Beverley’s paper “explores some of the trends and predictions in the rapidly changing world of work and proposes a re-worked definition of employability”. It is a time, Beverley points out, of massively disrupted economies often spurred by technological innovation. She points out “in the disrupted economy, employment no longer necessarily means winning or keeping for the long term a traditional, full-time position in a company, organisation, small business or institution”. Beverley adds “‘being employed’ in the twenty-first century increasingly means not just ‘working full-time or part-time’ but ‘finding and creating meaningful paid and unpaid work that benefits employees themselves, the workforce, the community and the economy’”. “Employability is about being employable, regardless of the prevailing economic circumstances”.

Beverley suggests a definition of employability based on Mantz Yorke’s 2007 definition (link). Namely:

Employability means that students and graduates can discern, acquire, adapt and continually enhance the skills, understandings and personal attributes that make them more likely to find and create meaningful paid and unpaid work that benefits themselves, the workforce, the community and the economy. (2015:59) (link)

Beverley also discusses work integrated learning and proposes a definition “work integrated learning occurs at various levels across a range of tasks that are authentic (the task resembles those required in professional life) or proximal (the setting resembles professional contexts). (2015:60) (link) She concludes that work integrated learning is “a means to an end (employability) rather than an end in itself”.

Five years later, Beverley, in a presentation to the TEQSA Experts Forum, discussed the role of micro credentials in a disrupted economy. She had written a report earlier in 2019 (link). Her report was titled Making micro-credentials work for learners, employers and providers. In the report, Beverley proposes “a micro-credential is a certification of assessed learning that is additional, alternate, complementary to or a formal component of a formal qualification”. She adds “credit-bearing micro-credentials include assessment aligned to a formal qualification level. Achievement of the learning outcomes leads to an offer of admission to or credit towards at least one formal qualification, regardless of whether or not the offer is taken up by the learner. Credit-bearing micro-credentials mirror and contribute to the academic standards required in the target qualification(s). The duration and effort required by the learner are in keeping with amount of credit earned in the target qualification(s)”.

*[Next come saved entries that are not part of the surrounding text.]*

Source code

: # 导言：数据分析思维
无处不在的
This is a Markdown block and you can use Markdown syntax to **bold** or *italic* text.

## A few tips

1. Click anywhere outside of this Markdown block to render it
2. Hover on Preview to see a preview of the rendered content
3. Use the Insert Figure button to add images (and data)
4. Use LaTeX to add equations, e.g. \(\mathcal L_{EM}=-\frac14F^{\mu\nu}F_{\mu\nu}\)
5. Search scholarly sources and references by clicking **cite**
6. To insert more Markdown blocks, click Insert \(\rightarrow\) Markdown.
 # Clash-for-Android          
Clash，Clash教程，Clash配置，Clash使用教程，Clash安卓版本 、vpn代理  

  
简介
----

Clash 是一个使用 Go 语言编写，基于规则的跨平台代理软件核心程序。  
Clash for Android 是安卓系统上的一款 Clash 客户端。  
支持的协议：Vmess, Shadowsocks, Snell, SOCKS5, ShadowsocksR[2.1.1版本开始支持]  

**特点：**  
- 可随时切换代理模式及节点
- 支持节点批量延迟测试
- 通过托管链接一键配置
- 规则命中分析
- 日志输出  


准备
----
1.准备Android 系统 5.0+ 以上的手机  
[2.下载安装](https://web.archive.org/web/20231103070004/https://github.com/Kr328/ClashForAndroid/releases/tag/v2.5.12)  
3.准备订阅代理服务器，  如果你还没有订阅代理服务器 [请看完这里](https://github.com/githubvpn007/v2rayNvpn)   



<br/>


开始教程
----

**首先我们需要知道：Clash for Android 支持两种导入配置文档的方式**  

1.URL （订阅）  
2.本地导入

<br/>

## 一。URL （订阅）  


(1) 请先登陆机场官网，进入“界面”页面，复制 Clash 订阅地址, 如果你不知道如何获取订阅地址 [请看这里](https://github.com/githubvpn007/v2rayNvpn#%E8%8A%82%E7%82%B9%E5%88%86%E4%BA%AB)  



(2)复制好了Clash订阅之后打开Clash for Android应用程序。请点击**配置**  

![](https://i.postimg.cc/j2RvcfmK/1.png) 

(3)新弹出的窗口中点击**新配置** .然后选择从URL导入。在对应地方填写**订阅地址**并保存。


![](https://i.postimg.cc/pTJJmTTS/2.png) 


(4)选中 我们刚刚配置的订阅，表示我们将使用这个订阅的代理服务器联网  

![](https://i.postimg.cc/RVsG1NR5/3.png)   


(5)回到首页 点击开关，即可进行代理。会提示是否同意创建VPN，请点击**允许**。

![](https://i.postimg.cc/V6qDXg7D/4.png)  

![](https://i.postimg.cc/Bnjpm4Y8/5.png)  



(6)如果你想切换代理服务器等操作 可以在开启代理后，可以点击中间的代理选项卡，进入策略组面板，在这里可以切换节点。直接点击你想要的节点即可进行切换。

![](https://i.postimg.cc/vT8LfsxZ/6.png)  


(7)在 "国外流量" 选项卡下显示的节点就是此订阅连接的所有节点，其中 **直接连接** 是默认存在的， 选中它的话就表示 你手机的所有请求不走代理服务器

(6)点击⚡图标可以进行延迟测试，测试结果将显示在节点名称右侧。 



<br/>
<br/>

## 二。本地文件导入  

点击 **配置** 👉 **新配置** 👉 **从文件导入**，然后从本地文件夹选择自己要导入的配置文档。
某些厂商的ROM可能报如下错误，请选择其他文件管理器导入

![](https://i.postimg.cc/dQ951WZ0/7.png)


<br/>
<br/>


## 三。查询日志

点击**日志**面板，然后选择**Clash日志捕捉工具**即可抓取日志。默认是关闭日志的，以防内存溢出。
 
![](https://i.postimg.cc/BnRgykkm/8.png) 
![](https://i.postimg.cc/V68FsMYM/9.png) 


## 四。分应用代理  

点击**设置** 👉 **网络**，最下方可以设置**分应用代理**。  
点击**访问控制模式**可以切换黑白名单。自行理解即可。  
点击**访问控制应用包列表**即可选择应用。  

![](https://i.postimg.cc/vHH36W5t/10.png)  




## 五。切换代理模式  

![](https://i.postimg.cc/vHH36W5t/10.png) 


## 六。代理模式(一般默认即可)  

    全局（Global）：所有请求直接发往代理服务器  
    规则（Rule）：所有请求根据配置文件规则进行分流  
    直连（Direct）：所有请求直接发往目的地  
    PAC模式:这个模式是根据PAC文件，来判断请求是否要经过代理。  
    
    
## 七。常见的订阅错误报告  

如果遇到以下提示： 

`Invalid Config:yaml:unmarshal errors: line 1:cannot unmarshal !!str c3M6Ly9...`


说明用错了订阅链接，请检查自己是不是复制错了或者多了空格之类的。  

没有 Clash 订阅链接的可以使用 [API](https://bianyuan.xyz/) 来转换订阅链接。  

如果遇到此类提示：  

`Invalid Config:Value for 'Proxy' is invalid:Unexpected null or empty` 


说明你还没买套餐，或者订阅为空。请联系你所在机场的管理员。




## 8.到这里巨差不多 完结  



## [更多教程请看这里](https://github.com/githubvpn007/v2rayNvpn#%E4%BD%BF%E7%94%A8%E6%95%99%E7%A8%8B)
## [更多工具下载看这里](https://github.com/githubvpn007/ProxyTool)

Beverley’s report includes a visualisation of “an evolved 21C education system that will include interoperability between formal and non-formal learning so that new and prior knowledge and skills can be certified – rapidly, repeatedly, accessibly”.

Beverley explores some of these ideas in her proposed course a Certificate of Leadership in Strategic Risk Policy. The paradigm shift the course aims to bring about the consideration of risk in the policy development and implementation phases “so that emergent and unanticipated risks are mitigated”.